Film tylko o facetach (no prawie). Może nawet głównie dla facetów.
Ciężki, smutny i prawdziwy ale nie przytłaczający - smutek nie ma tu posmaku wszechobecnej rozpaczy lub melancholii, którą czasem czuć w polskich filmach.
Nie jest łatwo, ale gdzieś w tle świeci się światło, które momentami przenika na powierzchnie.
Bohaterowie są z krwi i kości - można w nich uwierzyć, fabuła nie jest wydumana co nie znaczy, że wszytko jest proste i oczywiste. Jest o czym rozmyślać w trakcie i po seansie.

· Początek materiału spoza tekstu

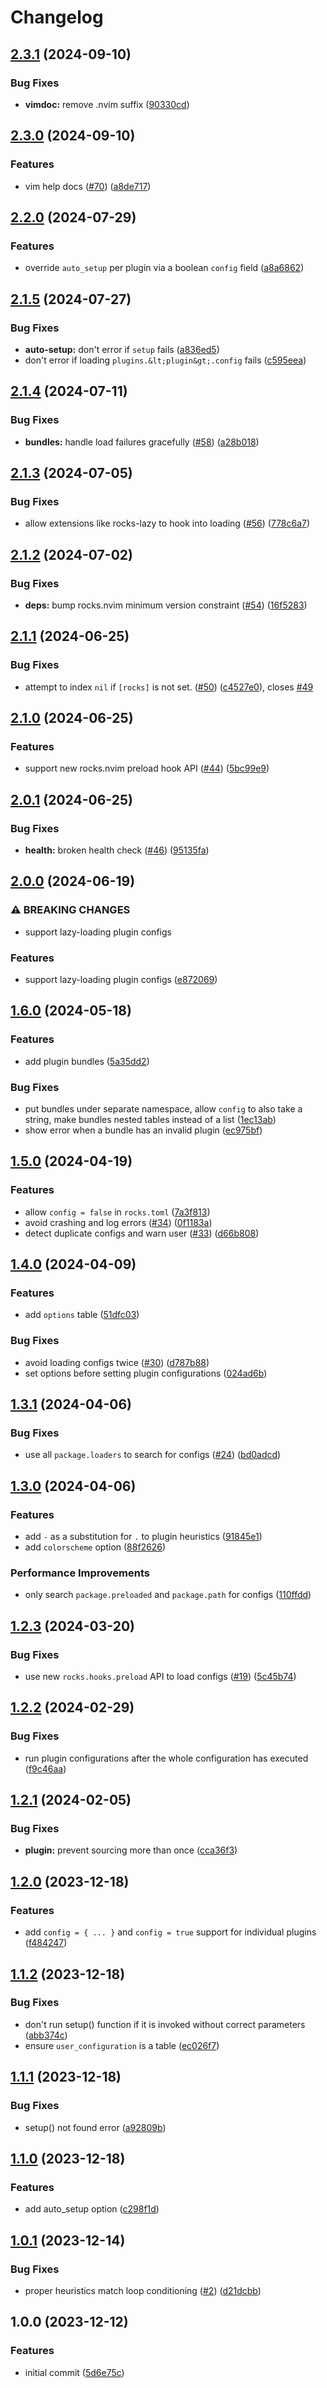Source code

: # Changelog

## [2.3.1](https://github.com/nvim-neorocks/rocks-config.nvim/compare/v2.3.0...v2.3.1) (2024-09-10)


### Bug Fixes

* **vimdoc:** remove .nvim suffix ([90330cd](https://github.com/nvim-neorocks/rocks-config.nvim/commit/90330cdb942210c7eb734a58ecf10b4d3b9d01f4))

## [2.3.0](https://github.com/nvim-neorocks/rocks-config.nvim/compare/v2.2.0...v2.3.0) (2024-09-10)


### Features

* vim help docs ([#70](https://github.com/nvim-neorocks/rocks-config.nvim/issues/70)) ([a8de717](https://github.com/nvim-neorocks/rocks-config.nvim/commit/a8de717a3b6606040fd25967dd858605910050e3))

## [2.2.0](https://github.com/nvim-neorocks/rocks-config.nvim/compare/v2.1.5...v2.2.0) (2024-07-29)


### Features

* override `auto_setup` per plugin via a boolean `config` field ([a8a6862](https://github.com/nvim-neorocks/rocks-config.nvim/commit/a8a68621bb289a3f6abde5d0a96e80261e9858a7))

## [2.1.5](https://github.com/nvim-neorocks/rocks-config.nvim/compare/v2.1.4...v2.1.5) (2024-07-27)


### Bug Fixes

* **auto-setup:** don't error if `setup` fails ([a836ed5](https://github.com/nvim-neorocks/rocks-config.nvim/commit/a836ed5917481d2b1c9d29188c752adac9af48dd))
* don't error if loading `plugins.&lt;plugin&gt;.config` fails ([c595eea](https://github.com/nvim-neorocks/rocks-config.nvim/commit/c595eea6001c69201cec628700425193aa30c410))

## [2.1.4](https://github.com/nvim-neorocks/rocks-config.nvim/compare/v2.1.3...v2.1.4) (2024-07-11)


### Bug Fixes

* **bundles:** handle load failures gracefully ([#58](https://github.com/nvim-neorocks/rocks-config.nvim/issues/58)) ([a28b018](https://github.com/nvim-neorocks/rocks-config.nvim/commit/a28b01875f33feef5bb6debb1fcda4509313a1b7))

## [2.1.3](https://github.com/nvim-neorocks/rocks-config.nvim/compare/v2.1.2...v2.1.3) (2024-07-05)


### Bug Fixes

* allow extensions like rocks-lazy to hook into loading ([#56](https://github.com/nvim-neorocks/rocks-config.nvim/issues/56)) ([778c6a7](https://github.com/nvim-neorocks/rocks-config.nvim/commit/778c6a7b64492ca9905066bfa1aba420d70980da))

## [2.1.2](https://github.com/nvim-neorocks/rocks-config.nvim/compare/v2.1.1...v2.1.2) (2024-07-02)


### Bug Fixes

* **deps:** bump rocks.nvim minimum version constraint ([#54](https://github.com/nvim-neorocks/rocks-config.nvim/issues/54)) ([16f5283](https://github.com/nvim-neorocks/rocks-config.nvim/commit/16f52838bdf0e43a37ae73eae2be573c954ff925))

## [2.1.1](https://github.com/nvim-neorocks/rocks-config.nvim/compare/v2.1.0...v2.1.1) (2024-06-25)


### Bug Fixes

* attempt to index `nil` if `[rocks]` is not set. ([#50](https://github.com/nvim-neorocks/rocks-config.nvim/issues/50)) ([c4527e0](https://github.com/nvim-neorocks/rocks-config.nvim/commit/c4527e021a9b95ae2fed7b93bed36bb5c8e6b81c)), closes [#49](https://github.com/nvim-neorocks/rocks-config.nvim/issues/49)

## [2.1.0](https://github.com/nvim-neorocks/rocks-config.nvim/compare/v2.0.1...v2.1.0) (2024-06-25)


### Features

* support new rocks.nvim preload hook API ([#44](https://github.com/nvim-neorocks/rocks-config.nvim/issues/44)) ([5bc99e9](https://github.com/nvim-neorocks/rocks-config.nvim/commit/5bc99e924ecf41c1054e3661f29216d27642e471))

## [2.0.1](https://github.com/nvim-neorocks/rocks-config.nvim/compare/v2.0.0...v2.0.1) (2024-06-25)


### Bug Fixes

* **health:** broken health check ([#46](https://github.com/nvim-neorocks/rocks-config.nvim/issues/46)) ([95135fa](https://github.com/nvim-neorocks/rocks-config.nvim/commit/95135faa11e47718e4423b73424cf6afaff77c40))

## [2.0.0](https://github.com/nvim-neorocks/rocks-config.nvim/compare/v1.6.0...v2.0.0) (2024-06-19)


### ⚠ BREAKING CHANGES

* support lazy-loading plugin configs

### Features

* support lazy-loading plugin configs ([e872069](https://github.com/nvim-neorocks/rocks-config.nvim/commit/e872069d5af89a25ec4dc44a185c4dcc6b16c17d))

## [1.6.0](https://github.com/nvim-neorocks/rocks-config.nvim/compare/v1.5.0...v1.6.0) (2024-05-18)


### Features

* add plugin bundles ([5a35dd2](https://github.com/nvim-neorocks/rocks-config.nvim/commit/5a35dd20a261a1fae0879cfcc624bf2122ec3335))


### Bug Fixes

* put bundles under separate namespace, allow `config` to also take a string, make bundles nested tables instead of a list ([1ec13ab](https://github.com/nvim-neorocks/rocks-config.nvim/commit/1ec13ab2831343993387f9b1d0a224d0b508b5f0))
* show error when a bundle has an invalid plugin ([ec975bf](https://github.com/nvim-neorocks/rocks-config.nvim/commit/ec975bf19499830cdb1bf0a7a826dfe5788acd45))

## [1.5.0](https://github.com/nvim-neorocks/rocks-config.nvim/compare/v1.4.0...v1.5.0) (2024-04-19)


### Features

* allow `config = false` in `rocks.toml` ([7a3f813](https://github.com/nvim-neorocks/rocks-config.nvim/commit/7a3f813da7913b0aa92615e5ec221c5faec9306b))
* avoid crashing and log errors ([#34](https://github.com/nvim-neorocks/rocks-config.nvim/issues/34)) ([0f1183a](https://github.com/nvim-neorocks/rocks-config.nvim/commit/0f1183a510a255f64ed2c519476bf44c300d5bd1))
* detect duplicate configs and warn user ([#33](https://github.com/nvim-neorocks/rocks-config.nvim/issues/33)) ([d66b808](https://github.com/nvim-neorocks/rocks-config.nvim/commit/d66b8080e356ede8af98affde8899d88ac8dda1f))

## [1.4.0](https://github.com/nvim-neorocks/rocks-config.nvim/compare/v1.3.1...v1.4.0) (2024-04-09)


### Features

* add `options` table ([51dfc03](https://github.com/nvim-neorocks/rocks-config.nvim/commit/51dfc03b80e8f246c9d9c295cd7f74f7ec26de30))


### Bug Fixes

* avoid loading configs twice ([#30](https://github.com/nvim-neorocks/rocks-config.nvim/issues/30)) ([d787b88](https://github.com/nvim-neorocks/rocks-config.nvim/commit/d787b88facf1cbabb4b274319da386946dd795ac))
* set options before setting plugin configurations ([024ad6b](https://github.com/nvim-neorocks/rocks-config.nvim/commit/024ad6bdaba3edc795c5bfbfc38233ea33015be6))

## [1.3.1](https://github.com/nvim-neorocks/rocks-config.nvim/compare/v1.3.0...v1.3.1) (2024-04-06)


### Bug Fixes

* use all `package.loaders` to search for configs ([#24](https://github.com/nvim-neorocks/rocks-config.nvim/issues/24)) ([bd0adcd](https://github.com/nvim-neorocks/rocks-config.nvim/commit/bd0adcd550b7ccc194bba5a31b4c72601226492c))

## [1.3.0](https://github.com/nvim-neorocks/rocks-config.nvim/compare/v1.2.3...v1.3.0) (2024-04-06)


### Features

* add `-` as a substitution for `.` to plugin heuristics ([91845e1](https://github.com/nvim-neorocks/rocks-config.nvim/commit/91845e1ca4ead1bff02bb1e6c4ba56d94909aefd))
* add `colorscheme` option ([88f2626](https://github.com/nvim-neorocks/rocks-config.nvim/commit/88f2626cb21ce5a25cf044c4f849172de001631b))


### Performance Improvements

* only search `package.preloaded` and `package.path` for configs ([110ffdd](https://github.com/nvim-neorocks/rocks-config.nvim/commit/110ffddecad84c63c90500d06c0fb854ea1e8e89))

## [1.2.3](https://github.com/nvim-neorocks/rocks-config.nvim/compare/v1.2.2...v1.2.3) (2024-03-20)


### Bug Fixes

* use new `rocks.hooks.preload` API to load configs ([#19](https://github.com/nvim-neorocks/rocks-config.nvim/issues/19)) ([5c45b74](https://github.com/nvim-neorocks/rocks-config.nvim/commit/5c45b743daaa3d719eaf641795692ced3d6c3cc0))

## [1.2.2](https://github.com/nvim-neorocks/rocks-config.nvim/compare/v1.2.1...v1.2.2) (2024-02-29)


### Bug Fixes

* run plugin configurations after the whole configuration has executed ([f9c46aa](https://github.com/nvim-neorocks/rocks-config.nvim/commit/f9c46aa27d7b2d43ab74fbc67d6c631200150b26))

## [1.2.1](https://github.com/nvim-neorocks/rocks-config.nvim/compare/v1.2.0...v1.2.1) (2024-02-05)


### Bug Fixes

* **plugin:** prevent sourcing more than once ([cca36f3](https://github.com/nvim-neorocks/rocks-config.nvim/commit/cca36f3408e3e26ffaf2bf8ea966c65612b10a8f))

## [1.2.0](https://github.com/nvim-neorocks/rocks-config.nvim/compare/v1.1.2...v1.2.0) (2023-12-18)


### Features

* add `config = { ... }` and `config = true` support for individual plugins ([f484247](https://github.com/nvim-neorocks/rocks-config.nvim/commit/f48424757aa1dd0f7bd01a5e085e905b86ab51a4))

## [1.1.2](https://github.com/nvim-neorocks/rocks-config.nvim/compare/v1.1.1...v1.1.2) (2023-12-18)


### Bug Fixes

* don't run setup() function if it is invoked without correct parameters ([abb374c](https://github.com/nvim-neorocks/rocks-config.nvim/commit/abb374c76d0a91c4a22ed1222d97c70243ba10a0))
* ensure `user_configuration` is a table ([ec026f7](https://github.com/nvim-neorocks/rocks-config.nvim/commit/ec026f74ee563641b77a2e07d935ac080deb9e09))

## [1.1.1](https://github.com/nvim-neorocks/rocks-config.nvim/compare/v1.1.0...v1.1.1) (2023-12-18)


### Bug Fixes

* setup() not found error ([a92809b](https://github.com/nvim-neorocks/rocks-config.nvim/commit/a92809bec557b2f9957a7a99a61af9f3f9bba954))

## [1.1.0](https://github.com/nvim-neorocks/rocks-config.nvim/compare/v1.0.1...v1.1.0) (2023-12-18)


### Features

* add auto_setup option ([c298f1d](https://github.com/nvim-neorocks/rocks-config.nvim/commit/c298f1d9a625543ca44416e836e4a04277f53c6e))

## [1.0.1](https://github.com/nvim-neorocks/rocks-config.nvim/compare/v1.0.0...v1.0.1) (2023-12-14)


### Bug Fixes

* proper heuristics match loop conditioning ([#2](https://github.com/nvim-neorocks/rocks-config.nvim/issues/2)) ([d21dcbb](https://github.com/nvim-neorocks/rocks-config.nvim/commit/d21dcbba098b70b38f415e9308198098af96db48))

## 1.0.0 (2023-12-12)


### Features

* initial commit ([5d6e75c](https://github.com/nvim-neorocks/rocks-config.nvim/commit/5d6e75ca913e99b28dcb059038e7412b7af4ee8f))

Dlaczego głównie dla facetów? przecież ten film jest bardzo uniwersalny, o błędach, które rujnują nam życie, o umiejętności wybaczania-także sobie samemu, o tym, że czas nie zawsze leczy rany, o tym wszystkim co spotyka każdego człowieka w mniejszym lub większym stopniu. Nie są to zazwyczaj wydarzenia aż takiego kalibru ale większość ludzi, i kobiet, i mężczyzn, ma w swoim życiu coś takiego co zaważyło na całym życiu i czego nie potrafi sobie wybaczyć.